**Material provided**

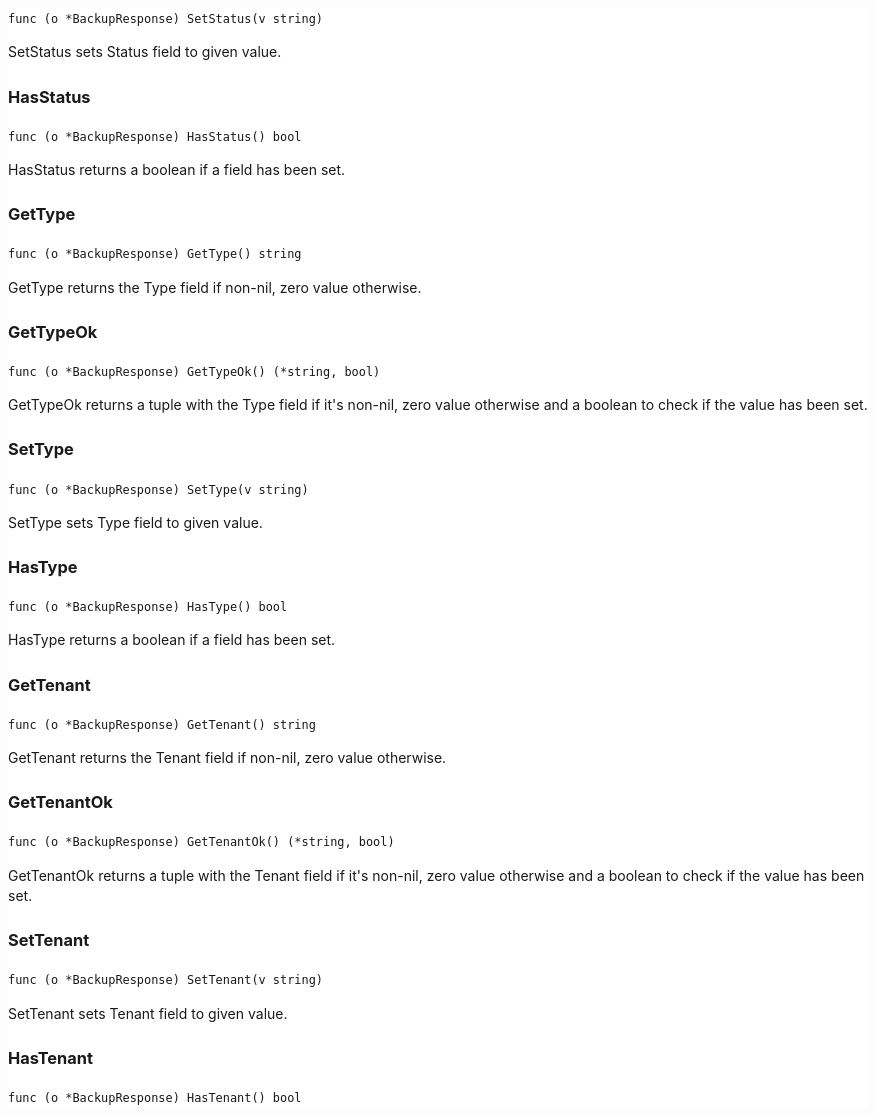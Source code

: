 `func (o *BackupResponse) SetStatus(v string)`

SetStatus sets Status field to given value.

### HasStatus

`func (o *BackupResponse) HasStatus() bool`

HasStatus returns a boolean if a field has been set.

### GetType

`func (o *BackupResponse) GetType() string`

GetType returns the Type field if non-nil, zero value otherwise.

### GetTypeOk

`func (o *BackupResponse) GetTypeOk() (*string, bool)`

GetTypeOk returns a tuple with the Type field if it's non-nil, zero value otherwise
and a boolean to check if the value has been set.

### SetType

`func (o *BackupResponse) SetType(v string)`

SetType sets Type field to given value.

### HasType

`func (o *BackupResponse) HasType() bool`

HasType returns a boolean if a field has been set.

### GetTenant

`func (o *BackupResponse) GetTenant() string`

GetTenant returns the Tenant field if non-nil, zero value otherwise.

### GetTenantOk

`func (o *BackupResponse) GetTenantOk() (*string, bool)`

GetTenantOk returns a tuple with the Tenant field if it's non-nil, zero value otherwise
and a boolean to check if the value has been set.

### SetTenant

`func (o *BackupResponse) SetTenant(v string)`

SetTenant sets Tenant field to given value.

### HasTenant

`func (o *BackupResponse) HasTenant() bool`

**Work request**
Set down, word for word, only the lines running from the line with "### HasStatus" to the last line of the listing above. Both of those lines belong in your answer.

**Exercise result**
### HasStatus

`func (o *BackupResponse) HasStatus() bool`

HasStatus returns a boolean if a field has been set.

### GetType

`func (o *BackupResponse) GetType() string`

GetType returns the Type field if non-nil, zero value otherwise.

### GetTypeOk

`func (o *BackupResponse) GetTypeOk() (*string, bool)`

GetTypeOk returns a tuple with the Type field if it's non-nil, zero value otherwise
and a boolean to check if the value has been set.

### SetType

`func (o *BackupResponse) SetType(v string)`

SetType sets Type field to given value.

### HasType

`func (o *BackupResponse) HasType() bool`

HasType returns a boolean if a field has been set.

### GetTenant

`func (o *BackupResponse) GetTenant() string`

GetTenant returns the Tenant field if non-nil, zero value otherwise.

### GetTenantOk

`func (o *BackupResponse) GetTenantOk() (*string, bool)`

GetTenantOk returns a tuple with the Tenant field if it's non-nil, zero value otherwise
and a boolean to check if the value has been set.

### SetTenant

`func (o *BackupResponse) SetTenant(v string)`

SetTenant sets Tenant field to given value.

### HasTenant

`func (o *BackupResponse) HasTenant() bool`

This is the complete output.